In a typical computer graphics system, an object to be represented on a display screen is broken down into graphics primitives. Graphics primitives are basic geometric elements such as points, lines, vectors, triangles and quadrilaterals. Computer graphics systems use graphics primitives in combination to represent more complex shapes. A typical system for generating and displaying graphics primitives might include a host processor, application and system/driver software running on the host processor, and a specialized subsystem of graphics processing hardware that is controlled by the software running on the host processor.
Many mathematical operations are necessary to process and display graphics primitives. In lower-end computer systems, most of those operations are performed by the host processor. In such lower-end systems, only a simple set of operations need be performed by the graphics subsystem in order to display the graphics information produced by the host processor. In higher-end computer systems, however, better performance is achieved by providing a graphics subsystem that has the capacity to perform many of the mathematical operations that, in lower-end systems, must be performed by the host processor. In such higher-end systems, the host processor may generate graphics information at a fairly abstract level. The host processor then relies on "graphics accelerator" hardware in the graphics subsystem to reduce the abstract information to simpler forms more suitable for downstream operations such as rasterization and storage in a frame buffer memory. In this manner, tasks are off loaded from the host processor, thereby saving host processor bandwidth for higher-level operations.
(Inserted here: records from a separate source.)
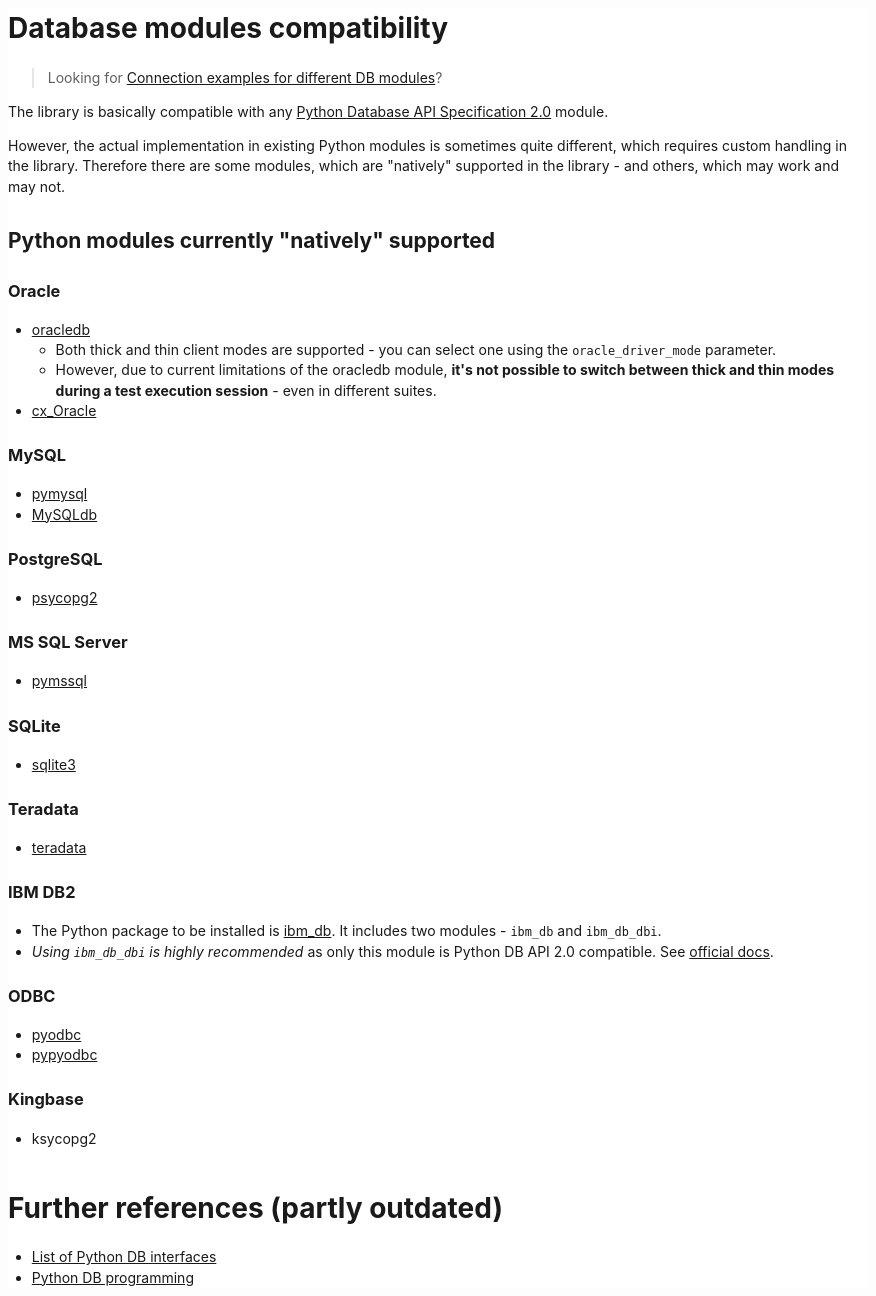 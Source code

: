 # Database modules compatibility
> Looking for [Connection examples for different DB modules](#connection-examples-for-different-db-modules)?   

The library is basically compatible with any [Python Database API Specification 2.0](https://peps.python.org/pep-0249/) module.

However, the actual implementation in existing Python modules is sometimes quite different, which requires custom handling in the library.
Therefore there are some modules, which are "natively" supported in the library - and others, which may work and may not.

## Python modules currently "natively" supported
### Oracle
- [oracledb](https://oracle.github.io/python-oracledb/)
    - Both thick and thin client modes are supported - you can select one using the `oracle_driver_mode` parameter.
    - However, due to current limitations of the oracledb module, **it's not possible to switch between thick and thin modes during a test execution session** - even in different suites.
- [cx_Oracle](https://oracle.github.io/python-cx_Oracle/)
### MySQL
- [pymysql](https://github.com/PyMySQL/PyMySQL)
- [MySQLdb](https://mysqlclient.readthedocs.io/index.html)
### PostgreSQL
- [psycopg2](https://www.psycopg.org/docs/)
### MS SQL Server
- [pymssql](https://github.com/pymssql/pymssql)
### SQLite
- [sqlite3](https://docs.python.org/3/library/sqlite3.html)
### Teradata
- [teradata](https://github.com/teradata/PyTd)
### IBM DB2
- The Python package to be installed is [ibm_db](https://github.com/ibmdb/python-ibmdb). It includes two modules - `ibm_db` and `ibm_db_dbi`.   
- *Using `ibm_db_dbi` is highly recommended* as only this module is Python DB API 2.0 compatible. See [official docs](https://www.ibm.com/docs/en/db2/12.1?topic=applications-python-sqlalchemy-django-framework).
### ODBC
- [pyodbc](https://github.com/mkleehammer/pyodbc)
- [pypyodbc](https://github.com/pypyodbc/pypyodbc)
### Kingbase
- ksycopg2

# Further references (partly outdated)
- [List of Python DB interfaces](https://wiki.python.org/moin/DatabaseInterfaces)
- [Python DB programming](https://wiki.python.org/moin/DatabaseProgramming)
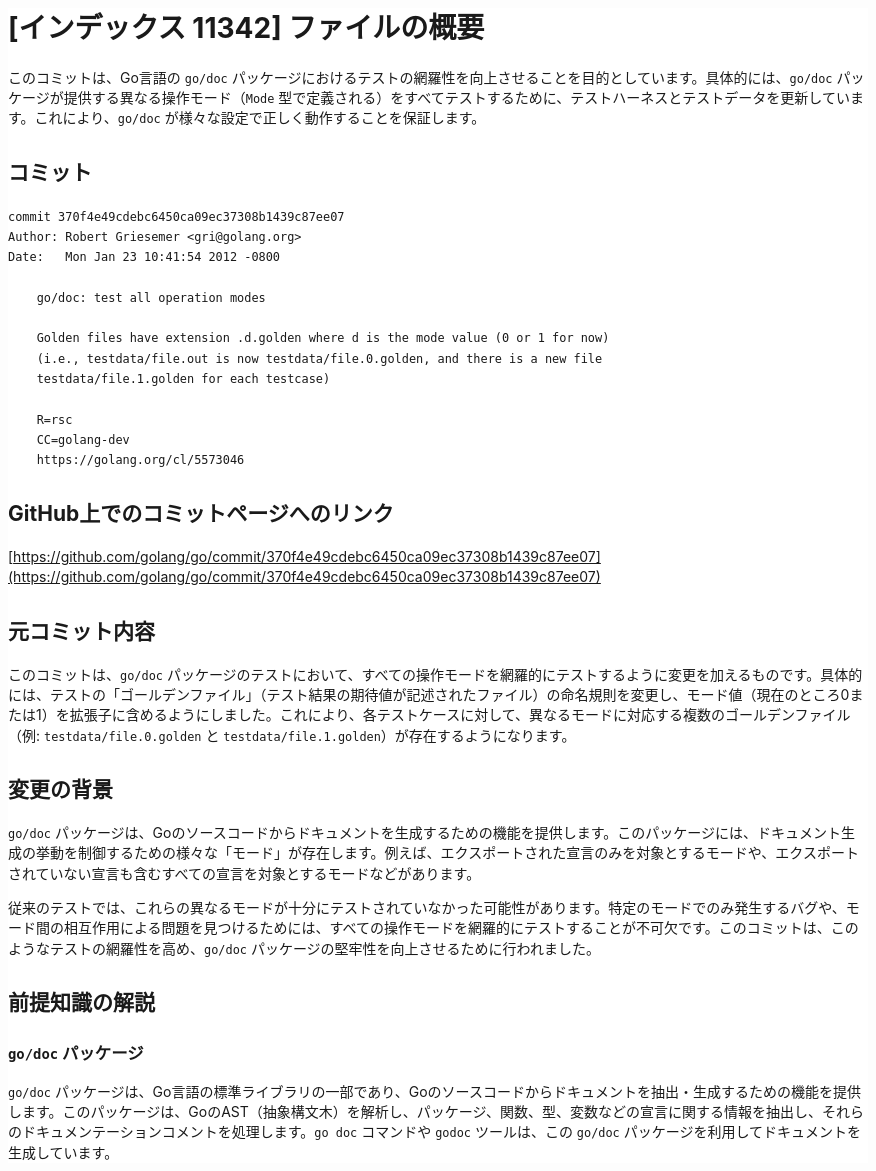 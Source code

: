 # [インデックス 11342] ファイルの概要

このコミットは、Go言語の `go/doc` パッケージにおけるテストの網羅性を向上させることを目的としています。具体的には、`go/doc` パッケージが提供する異なる操作モード（`Mode` 型で定義される）をすべてテストするために、テストハーネスとテストデータを更新しています。これにより、`go/doc` が様々な設定で正しく動作することを保証します。

## コミット

```
commit 370f4e49cdebc6450ca09ec37308b1439c87ee07
Author: Robert Griesemer <gri@golang.org>
Date:   Mon Jan 23 10:41:54 2012 -0800

    go/doc: test all operation modes
    
    Golden files have extension .d.golden where d is the mode value (0 or 1 for now)
    (i.e., testdata/file.out is now testdata/file.0.golden, and there is a new file
    testdata/file.1.golden for each testcase)
    
    R=rsc
    CC=golang-dev
    https://golang.org/cl/5573046
```

## GitHub上でのコミットページへのリンク

[https://github.com/golang/go/commit/370f4e49cdebc6450ca09ec37308b1439c87ee07](https://github.com/golang/go/commit/370f4e49cdebc6450ca09ec37308b1439c87ee07)

## 元コミット内容

このコミットは、`go/doc` パッケージのテストにおいて、すべての操作モードを網羅的にテストするように変更を加えるものです。具体的には、テストの「ゴールデンファイル」（テスト結果の期待値が記述されたファイル）の命名規則を変更し、モード値（現在のところ0または1）を拡張子に含めるようにしました。これにより、各テストケースに対して、異なるモードに対応する複数のゴールデンファイル（例: `testdata/file.0.golden` と `testdata/file.1.golden`）が存在するようになります。

## 変更の背景

`go/doc` パッケージは、Goのソースコードからドキュメントを生成するための機能を提供します。このパッケージには、ドキュメント生成の挙動を制御するための様々な「モード」が存在します。例えば、エクスポートされた宣言のみを対象とするモードや、エクスポートされていない宣言も含むすべての宣言を対象とするモードなどがあります。

従来のテストでは、これらの異なるモードが十分にテストされていなかった可能性があります。特定のモードでのみ発生するバグや、モード間の相互作用による問題を見つけるためには、すべての操作モードを網羅的にテストすることが不可欠です。このコミットは、このようなテストの網羅性を高め、`go/doc` パッケージの堅牢性を向上させるために行われました。

## 前提知識の解説

### `go/doc` パッケージ

`go/doc` パッケージは、Go言語の標準ライブラリの一部であり、Goのソースコードからドキュメントを抽出・生成するための機能を提供します。このパッケージは、GoのAST（抽象構文木）を解析し、パッケージ、関数、型、変数などの宣言に関する情報を抽出し、それらのドキュメンテーションコメントを処理します。`go doc` コマンドや `godoc` ツールは、この `go/doc` パッケージを利用してドキュメントを生成しています。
Various techniques have been employed to improve the performance of graphics accelerators. One such technique has been to include more than one graphics processor in the graphics accelerator architecture. Because graphics primitives vary, however, as to the number and type of computations necessary to process them, it is a challenge in multi-processor architectures to utilize processing power as effectively as possible for different kinds of primitives. For example, primitives may be generated by the host processor for display in a non-positional lighting mode, so that the graphics accelerator need only do cursory lighting operations along with the usual clipping, plane equation and transformation operations necessary for each primitive. In such a case, an effective allocation of accelerator processing power might be to have complete parallelism or some degree of pipelining, in which two graphics processors may work on two different primitives simultaneously. On the other hand, primitives may be generated by the host processor for display in a positional lighting mode, so that the graphics accelerator must perform numerous additional and more complex lighting calculations along with the usual clipping, plane equation and transformation operations necessary for each primitive. In the latter case, the same parallelism or pipelining scheme used for non-positionally lighted primitives may no longer utilize both graphics processors effectively, particularly if all of the graphics processors in the accelerator do not have the same capabilities. Thus, using such a scheme for positionally-lighted primitives would result in degraded accelerator performance.
It is therefore an object of the present invention to provide a graphics accelerator method and architecture that utilizes the bandwidth of multiple graphics processors very effectively not only for a single kind of graphics primitive and lighting mode, but also for a variety of different kinds of graphics primitives and lighting modes.